▶ Work task
Every picture should be left out, but the lines below must be repeated exactly.

Entries supplied Block Start

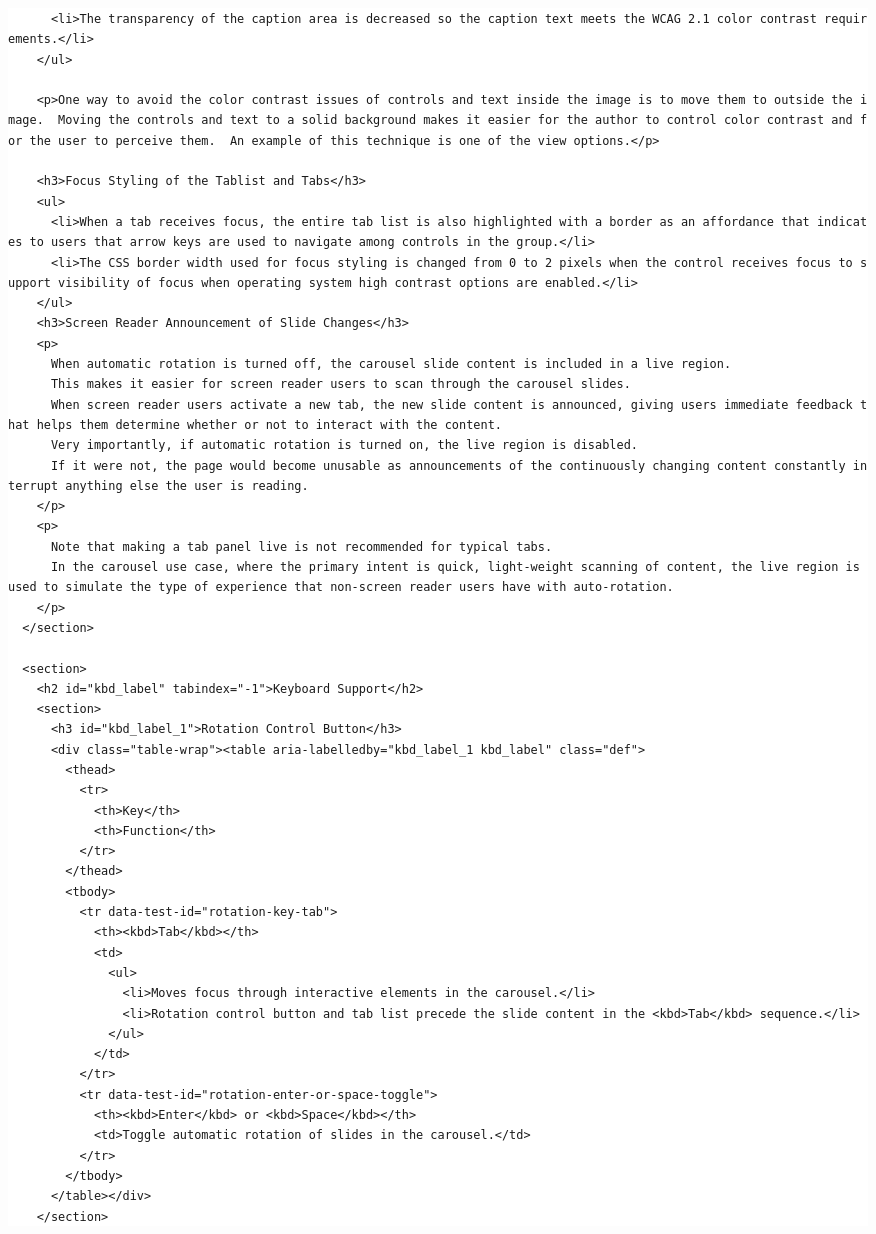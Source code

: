           <li>The transparency of the caption area is decreased so the caption text meets the WCAG 2.1 color contrast requirements.</li>
        </ul>

        <p>One way to avoid the color contrast issues of controls and text inside the image is to move them to outside the image.  Moving the controls and text to a solid background makes it easier for the author to control color contrast and for the user to perceive them.  An example of this technique is one of the view options.</p>

        <h3>Focus Styling of the Tablist and Tabs</h3>
        <ul>
          <li>When a tab receives focus, the entire tab list is also highlighted with a border as an affordance that indicates to users that arrow keys are used to navigate among controls in the group.</li>
          <li>The CSS border width used for focus styling is changed from 0 to 2 pixels when the control receives focus to support visibility of focus when operating system high contrast options are enabled.</li>
        </ul>
        <h3>Screen Reader Announcement of Slide Changes</h3>
        <p>
          When automatic rotation is turned off, the carousel slide content is included in a live region.
          This makes it easier for screen reader users to scan through the carousel slides.
          When screen reader users activate a new tab, the new slide content is announced, giving users immediate feedback that helps them determine whether or not to interact with the content.
          Very importantly, if automatic rotation is turned on, the live region is disabled.
          If it were not, the page would become unusable as announcements of the continuously changing content constantly interrupt anything else the user is reading.
        </p>
        <p>
          Note that making a tab panel live is not recommended for typical tabs.
          In the carousel use case, where the primary intent is quick, light-weight scanning of content, the live region is used to simulate the type of experience that non-screen reader users have with auto-rotation.
        </p>
      </section>

      <section>
        <h2 id="kbd_label" tabindex="-1">Keyboard Support</h2>
        <section>
          <h3 id="kbd_label_1">Rotation Control Button</h3>
          <div class="table-wrap"><table aria-labelledby="kbd_label_1 kbd_label" class="def">
            <thead>
              <tr>
                <th>Key</th>
                <th>Function</th>
              </tr>
            </thead>
            <tbody>
              <tr data-test-id="rotation-key-tab">
                <th><kbd>Tab</kbd></th>
                <td>
                  <ul>
                    <li>Moves focus through interactive elements in the carousel.</li>
                    <li>Rotation control button and tab list precede the slide content in the <kbd>Tab</kbd> sequence.</li>
                  </ul>
                </td>
              </tr>
              <tr data-test-id="rotation-enter-or-space-toggle">
                <th><kbd>Enter</kbd> or <kbd>Space</kbd></th>
                <td>Toggle automatic rotation of slides in the carousel.</td>
              </tr>
            </tbody>
          </table></div>
        </section>

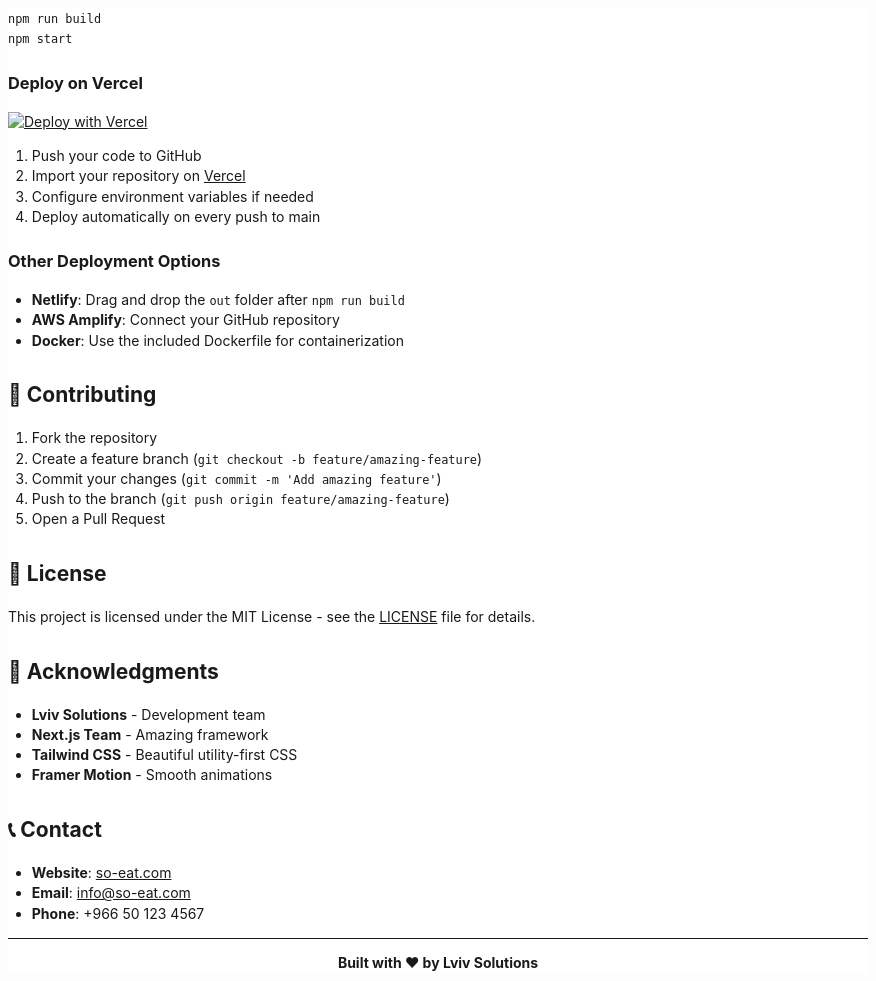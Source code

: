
 ```bash
npm run build
npm start
```

### Deploy on Vercel

[![Deploy with Vercel](https://vercel.com/button)](https://vercel.com/new/clone?repository-url=https://github.com/Lviv-solutions/landing_page_so-ate)

1. Push your code to GitHub
2. Import your repository on [Vercel](https://vercel.com)
3. Configure environment variables if needed
4. Deploy automatically on every push to main

### Other Deployment Options

- **Netlify**: Drag and drop the `out` folder after `npm run build`
- **AWS Amplify**: Connect your GitHub repository
- **Docker**: Use the included Dockerfile for containerization

## 🤝 Contributing

1. Fork the repository
2. Create a feature branch (`git checkout -b feature/amazing-feature`)
3. Commit your changes (`git commit -m 'Add amazing feature'`)
4. Push to the branch (`git push origin feature/amazing-feature`)
5. Open a Pull Request

## 📄 License

This project is licensed under the MIT License - see the [LICENSE](LICENSE) file for details.

## 🙏 Acknowledgments

- **Lviv Solutions** - Development team
- **Next.js Team** - Amazing framework
- **Tailwind CSS** - Beautiful utility-first CSS
- **Framer Motion** - Smooth animations

## 📞 Contact

- **Website**: [so-eat.com](https://so-eat.com)
- **Email**: info@so-eat.com
- **Phone**: +966 50 123 4567

---

<div align="center">
  <strong>Built with ❤️ by Lviv Solutions</strong>
</div>

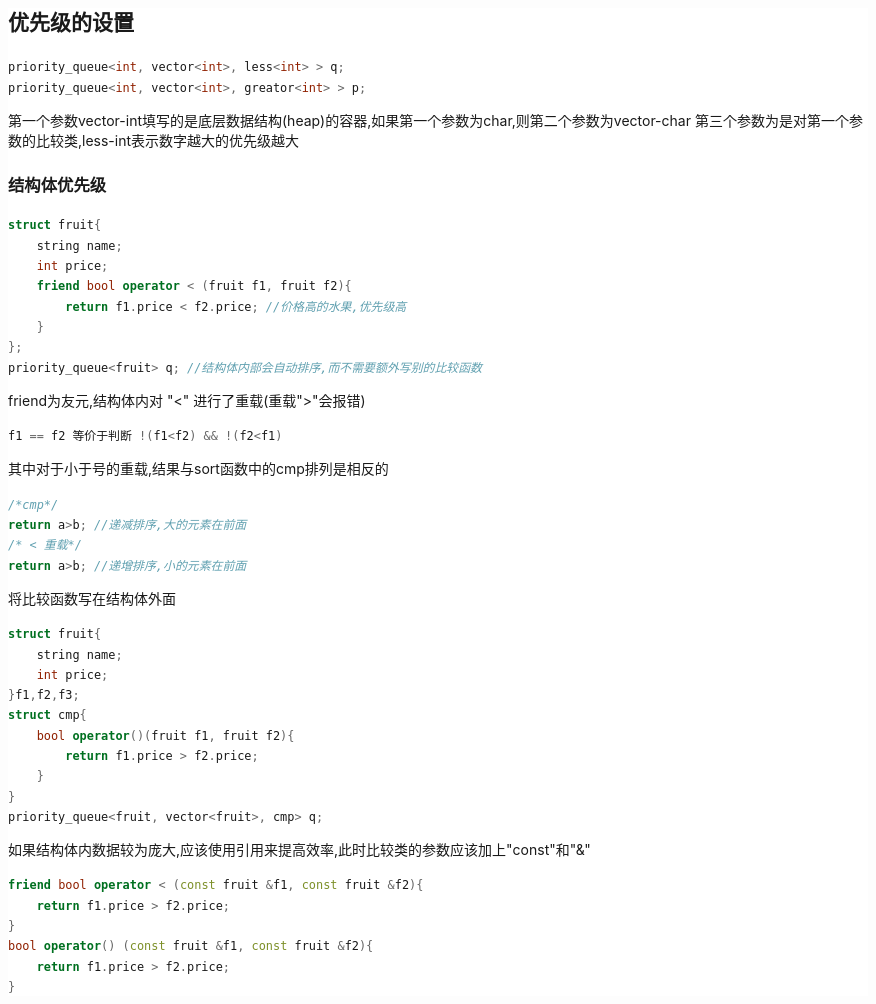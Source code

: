 ## 优先级的设置
```c++
priority_queue<int, vector<int>, less<int> > q;
priority_queue<int, vector<int>, greator<int> > p;
``` 
第一个参数vector-int填写的是底层数据结构(heap)的容器,如果第一个参数为char,则第二个参数为vector-char
第三个参数为是对第一个参数的比较类,less-int表示数字越大的优先级越大

### 结构体优先级
```c++
struct fruit{
    string name;
    int price;
    friend bool operator < (fruit f1, fruit f2){
        return f1.price < f2.price; //价格高的水果,优先级高
    }
};
priority_queue<fruit> q; //结构体内部会自动排序,而不需要额外写别的比较函数
```
friend为友元,结构体内对 "<" 进行了重载(重载">"会报错)
```c++
f1 == f2 等价于判断 !(f1<f2) && !(f2<f1)
```
其中对于小于号的重载,结果与sort函数中的cmp排列是相反的
```c++
/*cmp*/
return a>b; //递减排序,大的元素在前面
/* < 重载*/
return a>b; //递增排序,小的元素在前面
```
将比较函数写在结构体外面
```c++
struct fruit{
    string name;
    int price;
}f1,f2,f3;
struct cmp{
    bool operator()(fruit f1, fruit f2){
        return f1.price > f2.price;
    }
}
priority_queue<fruit, vector<fruit>, cmp> q;
```
如果结构体内数据较为庞大,应该使用引用来提高效率,此时比较类的参数应该加上"const"和"&"
```c++
friend bool operator < (const fruit &f1, const fruit &f2){
    return f1.price > f2.price;
}
bool operator() (const fruit &f1, const fruit &f2){
    return f1.price > f2.price;
}
```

Entries supplied Block End

▶ Response area
Source code

:           <li>The transparency of the caption area is decreased so the caption text meets the WCAG 2.1 color contrast requirements.</li>
        </ul>

        <p>One way to avoid the color contrast issues of controls and text inside the image is to move them to outside the image.  Moving the controls and text to a solid background makes it easier for the author to control color contrast and for the user to perceive them.  An example of this technique is one of the view options.</p>

        <h3>Focus Styling of the Tablist and Tabs</h3>
        <ul>
          <li>When a tab receives focus, the entire tab list is also highlighted with a border as an affordance that indicates to users that arrow keys are used to navigate among controls in the group.</li>
          <li>The CSS border width used for focus styling is changed from 0 to 2 pixels when the control receives focus to support visibility of focus when operating system high contrast options are enabled.</li>
        </ul>
        <h3>Screen Reader Announcement of Slide Changes</h3>
        <p>
          When automatic rotation is turned off, the carousel slide content is included in a live region.
          This makes it easier for screen reader users to scan through the carousel slides.
          When screen reader users activate a new tab, the new slide content is announced, giving users immediate feedback that helps them determine whether or not to interact with the content.
          Very importantly, if automatic rotation is turned on, the live region is disabled.
          If it were not, the page would become unusable as announcements of the continuously changing content constantly interrupt anything else the user is reading.
        </p>
        <p>
          Note that making a tab panel live is not recommended for typical tabs.
          In the carousel use case, where the primary intent is quick, light-weight scanning of content, the live region is used to simulate the type of experience that non-screen reader users have with auto-rotation.
        </p>
      </section>

      <section>
        <h2 id="kbd_label" tabindex="-1">Keyboard Support</h2>
        <section>
          <h3 id="kbd_label_1">Rotation Control Button</h3>
          <div class="table-wrap"><table aria-labelledby="kbd_label_1 kbd_label" class="def">
            <thead>
              <tr>
                <th>Key</th>
                <th>Function</th>
              </tr>
            </thead>
            <tbody>
              <tr data-test-id="rotation-key-tab">
                <th><kbd>Tab</kbd></th>
                <td>
                  <ul>
                    <li>Moves focus through interactive elements in the carousel.</li>
                    <li>Rotation control button and tab list precede the slide content in the <kbd>Tab</kbd> sequence.</li>
                  </ul>
                </td>
              </tr>
              <tr data-test-id="rotation-enter-or-space-toggle">
                <th><kbd>Enter</kbd> or <kbd>Space</kbd></th>
                <td>Toggle automatic rotation of slides in the carousel.</td>
              </tr>
            </tbody>
          </table></div>
        </section>

Source code

:
 ```bash
npm run build
npm start
```

### Deploy on Vercel

[![Deploy with Vercel](https://vercel.com/button)](https://vercel.com/new/clone?repository-url=https://github.com/Lviv-solutions/landing_page_so-ate)

1. Push your code to GitHub
2. Import your repository on [Vercel](https://vercel.com)
3. Configure environment variables if needed
4. Deploy automatically on every push to main

### Other Deployment Options

- **Netlify**: Drag and drop the `out` folder after `npm run build`
- **AWS Amplify**: Connect your GitHub repository
- **Docker**: Use the included Dockerfile for containerization

## 🤝 Contributing

1. Fork the repository
2. Create a feature branch (`git checkout -b feature/amazing-feature`)
3. Commit your changes (`git commit -m 'Add amazing feature'`)
4. Push to the branch (`git push origin feature/amazing-feature`)
5. Open a Pull Request

## 📄 License

This project is licensed under the MIT License - see the [LICENSE](LICENSE) file for details.

## 🙏 Acknowledgments

- **Lviv Solutions** - Development team
- **Next.js Team** - Amazing framework
- **Tailwind CSS** - Beautiful utility-first CSS
- **Framer Motion** - Smooth animations

## 📞 Contact

- **Website**: [so-eat.com](https://so-eat.com)
- **Email**: info@so-eat.com
- **Phone**: +966 50 123 4567

---

<div align="center">
  <strong>Built with ❤️ by Lviv Solutions</strong>
</div>

Source code

: ## 优先级的设置
```c++
priority_queue<int, vector<int>, less<int> > q;
priority_queue<int, vector<int>, greator<int> > p;
``` 
第一个参数vector-int填写的是底层数据结构(heap)的容器,如果第一个参数为char,则第二个参数为vector-char
第三个参数为是对第一个参数的比较类,less-int表示数字越大的优先级越大

### 结构体优先级
```c++
struct fruit{
    string name;
    int price;
    friend bool operator < (fruit f1, fruit f2){
        return f1.price < f2.price; //价格高的水果,优先级高
    }
};
priority_queue<fruit> q; //结构体内部会自动排序,而不需要额外写别的比较函数
```
friend为友元,结构体内对 "<" 进行了重载(重载">"会报错)
```c++
f1 == f2 等价于判断 !(f1<f2) && !(f2<f1)
```
其中对于小于号的重载,结果与sort函数中的cmp排列是相反的
```c++
/*cmp*/
return a>b; //递减排序,大的元素在前面
/* < 重载*/
return a>b; //递增排序,小的元素在前面
```
将比较函数写在结构体外面
```c++
struct fruit{
    string name;
    int price;
}f1,f2,f3;
struct cmp{
    bool operator()(fruit f1, fruit f2){
        return f1.price > f2.price;
    }
}
priority_queue<fruit, vector<fruit>, cmp> q;
```
如果结构体内数据较为庞大,应该使用引用来提高效率,此时比较类的参数应该加上"const"和"&"
```c++
friend bool operator < (const fruit &f1, const fruit &f2){
    return f1.price > f2.price;
}
bool operator() (const fruit &f1, const fruit &f2){
    return f1.price > f2.price;
}
```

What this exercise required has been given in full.